01:54:40.000 It's so important, man, to have fun, fucking cool people in your life.
01:54:44.000 Is that the most important thing in life?
01:54:47.000 It really is, right?
01:54:48.000 More than anything else.
01:54:49.000 Being some rich cunt who's no friends, that's gotta suck bad, man.
01:54:54.000 Being some dude, living in some giant fucking mansion, 14 Ferraris, running sweatshops and shit.
01:55:01.000 Citizen Kane or the social network.
01:55:04.000 It sucks to be rich and by yourself.
01:55:07.000 It's gotta be.
01:55:09.000 What a dumb thing to say.
01:55:11.000 Is it important to have friends?
01:55:12.000 I'm Barney.
01:55:13.000 Hi, kids.
01:55:14.000 I love you.
01:55:16.000 You love me.
01:55:17.000 We're a happy family.
01:55:20.000 That's how you see things.
01:55:21.000 When you have kids, you see everything through the eyes of children's shows.
01:55:23.000 My daughter took a fucking log, a log in her potty the other day that I swear to God looked like Joey Diaz shit in there.
01:55:30.000 I couldn't believe how big it is.
01:55:32.000 It's shocking.
01:55:33.000 I almost took a picture of it, but I just thought that's disrespectful.

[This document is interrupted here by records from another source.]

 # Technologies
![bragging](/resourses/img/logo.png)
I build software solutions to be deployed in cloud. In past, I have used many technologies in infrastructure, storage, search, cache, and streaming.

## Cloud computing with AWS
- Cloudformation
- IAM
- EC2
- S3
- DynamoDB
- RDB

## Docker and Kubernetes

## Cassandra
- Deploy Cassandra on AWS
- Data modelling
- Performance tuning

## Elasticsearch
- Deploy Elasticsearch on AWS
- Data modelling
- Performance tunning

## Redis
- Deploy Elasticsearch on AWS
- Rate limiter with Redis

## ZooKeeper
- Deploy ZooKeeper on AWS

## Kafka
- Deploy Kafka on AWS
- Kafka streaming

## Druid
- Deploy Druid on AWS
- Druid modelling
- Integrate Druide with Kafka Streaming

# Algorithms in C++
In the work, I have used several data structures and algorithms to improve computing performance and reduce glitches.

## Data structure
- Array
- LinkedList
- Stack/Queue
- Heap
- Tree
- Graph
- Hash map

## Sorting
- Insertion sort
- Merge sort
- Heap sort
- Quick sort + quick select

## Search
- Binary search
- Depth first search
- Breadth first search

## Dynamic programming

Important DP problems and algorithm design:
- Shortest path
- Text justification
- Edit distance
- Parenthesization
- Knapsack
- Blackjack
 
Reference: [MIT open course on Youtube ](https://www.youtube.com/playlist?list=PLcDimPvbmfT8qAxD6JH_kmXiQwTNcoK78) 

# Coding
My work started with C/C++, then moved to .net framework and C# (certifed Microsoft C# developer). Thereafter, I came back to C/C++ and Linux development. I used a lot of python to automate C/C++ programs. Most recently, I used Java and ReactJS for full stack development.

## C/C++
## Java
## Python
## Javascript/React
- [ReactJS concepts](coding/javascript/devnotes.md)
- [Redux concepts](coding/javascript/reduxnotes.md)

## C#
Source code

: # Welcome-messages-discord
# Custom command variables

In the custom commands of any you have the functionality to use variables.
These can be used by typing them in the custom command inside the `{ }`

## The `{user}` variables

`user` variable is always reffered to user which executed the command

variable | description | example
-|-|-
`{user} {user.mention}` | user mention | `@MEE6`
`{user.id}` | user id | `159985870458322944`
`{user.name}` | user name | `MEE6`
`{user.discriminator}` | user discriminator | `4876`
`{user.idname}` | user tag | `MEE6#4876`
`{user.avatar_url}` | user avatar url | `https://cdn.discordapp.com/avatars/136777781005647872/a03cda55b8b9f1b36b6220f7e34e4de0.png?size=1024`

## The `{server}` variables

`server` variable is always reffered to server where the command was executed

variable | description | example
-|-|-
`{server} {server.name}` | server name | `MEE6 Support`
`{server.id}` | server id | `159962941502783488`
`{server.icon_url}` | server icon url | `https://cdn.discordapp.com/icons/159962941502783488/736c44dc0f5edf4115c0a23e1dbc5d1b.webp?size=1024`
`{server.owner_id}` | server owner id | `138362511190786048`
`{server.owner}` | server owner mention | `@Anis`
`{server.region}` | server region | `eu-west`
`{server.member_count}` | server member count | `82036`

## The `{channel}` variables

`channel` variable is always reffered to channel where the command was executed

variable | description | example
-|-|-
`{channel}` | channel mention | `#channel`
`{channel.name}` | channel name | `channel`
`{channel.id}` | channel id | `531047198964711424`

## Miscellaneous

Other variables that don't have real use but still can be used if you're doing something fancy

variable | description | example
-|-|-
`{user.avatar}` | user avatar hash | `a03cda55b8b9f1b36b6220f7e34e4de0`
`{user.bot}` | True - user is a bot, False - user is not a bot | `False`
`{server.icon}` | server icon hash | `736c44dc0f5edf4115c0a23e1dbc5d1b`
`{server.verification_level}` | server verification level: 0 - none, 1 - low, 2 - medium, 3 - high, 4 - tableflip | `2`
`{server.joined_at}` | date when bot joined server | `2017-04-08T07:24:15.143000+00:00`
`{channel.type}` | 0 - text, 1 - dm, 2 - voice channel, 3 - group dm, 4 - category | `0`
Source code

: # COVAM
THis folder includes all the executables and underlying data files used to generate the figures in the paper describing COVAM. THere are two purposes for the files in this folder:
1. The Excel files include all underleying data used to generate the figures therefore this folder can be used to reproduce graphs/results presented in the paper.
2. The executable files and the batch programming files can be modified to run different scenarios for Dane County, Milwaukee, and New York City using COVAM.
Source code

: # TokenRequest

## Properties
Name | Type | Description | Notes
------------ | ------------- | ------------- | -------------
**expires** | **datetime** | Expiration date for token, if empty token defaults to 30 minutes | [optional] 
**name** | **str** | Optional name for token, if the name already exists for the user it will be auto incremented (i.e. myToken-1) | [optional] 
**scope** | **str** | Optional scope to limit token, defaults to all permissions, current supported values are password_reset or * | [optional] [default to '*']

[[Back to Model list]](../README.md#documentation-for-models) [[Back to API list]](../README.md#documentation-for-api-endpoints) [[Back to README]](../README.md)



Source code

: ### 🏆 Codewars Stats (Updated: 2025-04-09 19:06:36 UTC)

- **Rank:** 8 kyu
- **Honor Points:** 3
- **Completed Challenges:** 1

01:55:36.000 Put my daughter's shits on Twitter.
01:55:38.000 I just wanted everybody to see it.
01:55:39.000 You need to take a look at this.
01:55:41.000 This doesn't even seem normal.
01:55:42.000 Do I need to go to a doctor?
01:55:43.000 Her shit was like my forearm.
01:55:45.000 Was that her first big shit?
01:55:46.000 No, she takes logs.
01:55:48.000 She's my daughter.
01:55:49.000 She's a little savage.
01:55:51.000 She's fucking eating meat and shit.
01:55:53.000 I bought venison jerky and she just tears into this shit.
01:55:57.000 She's just chewing up venison jerky.
01:55:59.000 It's really weird, man.
01:56:00.000 You know, you look at little babies, like the newest baby, Baby Rogan No.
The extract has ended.